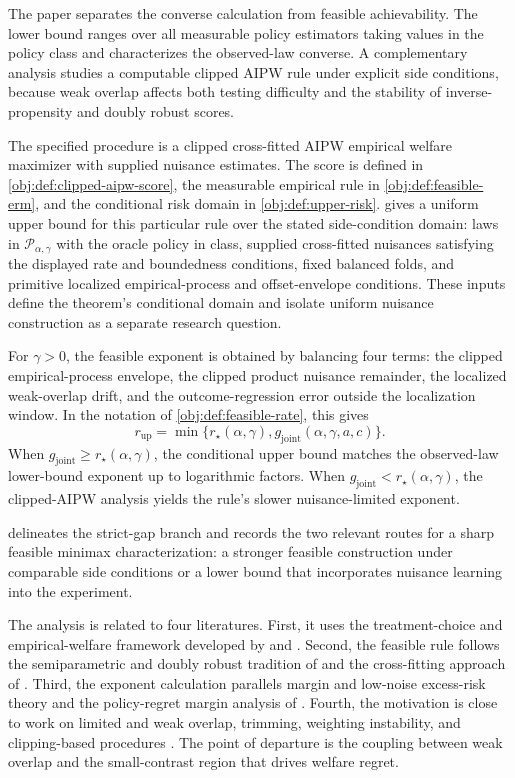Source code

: \documentclass[11pt]{article}
\begin{document}
The paper separates the converse calculation from feasible achievability.  The lower bound ranges over all measurable policy estimators taking values in the policy class and characterizes the observed-law converse.  A complementary analysis studies a computable clipped AIPW rule under explicit side conditions, because weak overlap affects both testing difficulty and the stability of inverse-propensity and doubly robust scores.

The specified procedure is a clipped cross-fitted AIPW empirical welfare maximizer with supplied nuisance estimates.  The score is defined in \cref{obj:def:clipped-aipw-score}, the measurable empirical rule in \cref{obj:def:feasible-erm}, and the conditional risk domain in \cref{obj:def:upper-risk}.   gives a uniform upper bound for this particular rule over the stated side-condition domain: laws in \(\mathcal P_{\alpha,\gamma}\) with the oracle policy in class, supplied cross-fitted nuisances satisfying the displayed rate and boundedness conditions, fixed balanced folds, and primitive localized empirical-process and offset-envelope conditions.  These inputs define the theorem's conditional domain and isolate uniform nuisance construction as a separate research question.

For \(\gamma>0\), the feasible exponent is obtained by balancing four terms: the clipped empirical-process envelope, the clipped product nuisance remainder, the localized weak-overlap drift, and the outcome-regression error outside the localization window.  In the notation of \cref{obj:def:feasible-rate}, this gives
\[
r_{\mathrm{up}}
=
\min\{r_\star(\alpha,\gamma),g_{\mathrm{joint}}(\alpha,\gamma,a,c)\}.
\]
When \(g_{\mathrm{joint}}\ge r_\star(\alpha,\gamma)\), the conditional upper bound matches the observed-law lower-bound exponent up to logarithmic factors.  When \(g_{\mathrm{joint}}<r_\star(\alpha,\gamma)\), the clipped-AIPW analysis yields the rule's slower nuisance-limited exponent.

 delineates the strict-gap branch and records the two relevant routes for a sharp feasible minimax characterization: a stronger feasible construction under comparable side conditions or a lower bound that incorporates nuisance learning into the experiment.

The analysis is related to four literatures.  First, it uses the treatment-choice and empirical-welfare framework developed by \citet{Manski2004,Manski2009,Stoye2009} and \citet{Kitagawa2018}.  Second, the feasible rule follows the semiparametric and doubly robust tradition of \citet{Robins1994,Hahn1998,Hirano2003,Newey1994,Bickel1993,VanDerLaan2011} and the cross-fitting approach of \citet{Chernozhukov2018,Chernozhukov2022}.  Third, the exponent calculation parallels margin and low-noise excess-risk theory \citep{Audibert2007,Massart2006,Tsybakov2009} and the policy-regret margin analysis of \citet{Luedtke2017}.  Fourth, the motivation is close to work on limited and weak overlap, trimming, weighting instability, and clipping-based procedures \citep{Li2016,DAmour2017,BenMichael2022,Hill2024,Susmann2025,Zhao2023,Liu2026}.  The point of departure is the coupling between weak overlap and the small-contrast region that drives welfare regret.
\end{document}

:::

### What the task asks:
Omitting the images, copy the listing exactly.

### Answer below:
Source code

: \documentclass[11pt]{article}
\begin{document}
The paper separates the converse calculation from feasible achievability.  The lower bound ranges over all measurable policy estimators taking values in the policy class and characterizes the observed-law converse.  A complementary analysis studies a computable clipped AIPW rule under explicit side conditions, because weak overlap affects both testing difficulty and the stability of inverse-propensity and doubly robust scores.

The specified procedure is a clipped cross-fitted AIPW empirical welfare maximizer with supplied nuisance estimates.  The score is defined in \cref{obj:def:clipped-aipw-score}, the measurable empirical rule in \cref{obj:def:feasible-erm}, and the conditional risk domain in \cref{obj:def:upper-risk}.   gives a uniform upper bound for this particular rule over the stated side-condition domain: laws in \(\mathcal P_{\alpha,\gamma}\) with the oracle policy in class, supplied cross-fitted nuisances satisfying the displayed rate and boundedness conditions, fixed balanced folds, and primitive localized empirical-process and offset-envelope conditions.  These inputs define the theorem's conditional domain and isolate uniform nuisance construction as a separate research question.

For \(\gamma>0\), the feasible exponent is obtained by balancing four terms: the clipped empirical-process envelope, the clipped product nuisance remainder, the localized weak-overlap drift, and the outcome-regression error outside the localization window.  In the notation of \cref{obj:def:feasible-rate}, this gives
\[
r_{\mathrm{up}}
=
\min\{r_\star(\alpha,\gamma),g_{\mathrm{joint}}(\alpha,\gamma,a,c)\}.
\]
When \(g_{\mathrm{joint}}\ge r_\star(\alpha,\gamma)\), the conditional upper bound matches the observed-law lower-bound exponent up to logarithmic factors.  When \(g_{\mathrm{joint}}<r_\star(\alpha,\gamma)\), the clipped-AIPW analysis yields the rule's slower nuisance-limited exponent.

 delineates the strict-gap branch and records the two relevant routes for a sharp feasible minimax characterization: a stronger feasible construction under comparable side conditions or a lower bound that incorporates nuisance learning into the experiment.

The analysis is related to four literatures.  First, it uses the treatment-choice and empirical-welfare framework developed by \citet{Manski2004,Manski2009,Stoye2009} and \citet{Kitagawa2018}.  Second, the feasible rule follows the semiparametric and doubly robust tradition of \citet{Robins1994,Hahn1998,Hirano2003,Newey1994,Bickel1993,VanDerLaan2011} and the cross-fitting approach of \citet{Chernozhukov2018,Chernozhukov2022}.  Third, the exponent calculation parallels margin and low-noise excess-risk theory \citep{Audibert2007,Massart2006,Tsybakov2009} and the policy-regret margin analysis of \citet{Luedtke2017}.  Fourth, the motivation is close to work on limited and weak overlap, trimming, weighting instability, and clipping-based procedures \citep{Li2016,DAmour2017,BenMichael2022,Hill2024,Susmann2025,Zhao2023,Liu2026}.  The point of departure is the coupling between weak overlap and the small-contrast region that drives welfare regret.
\end{document}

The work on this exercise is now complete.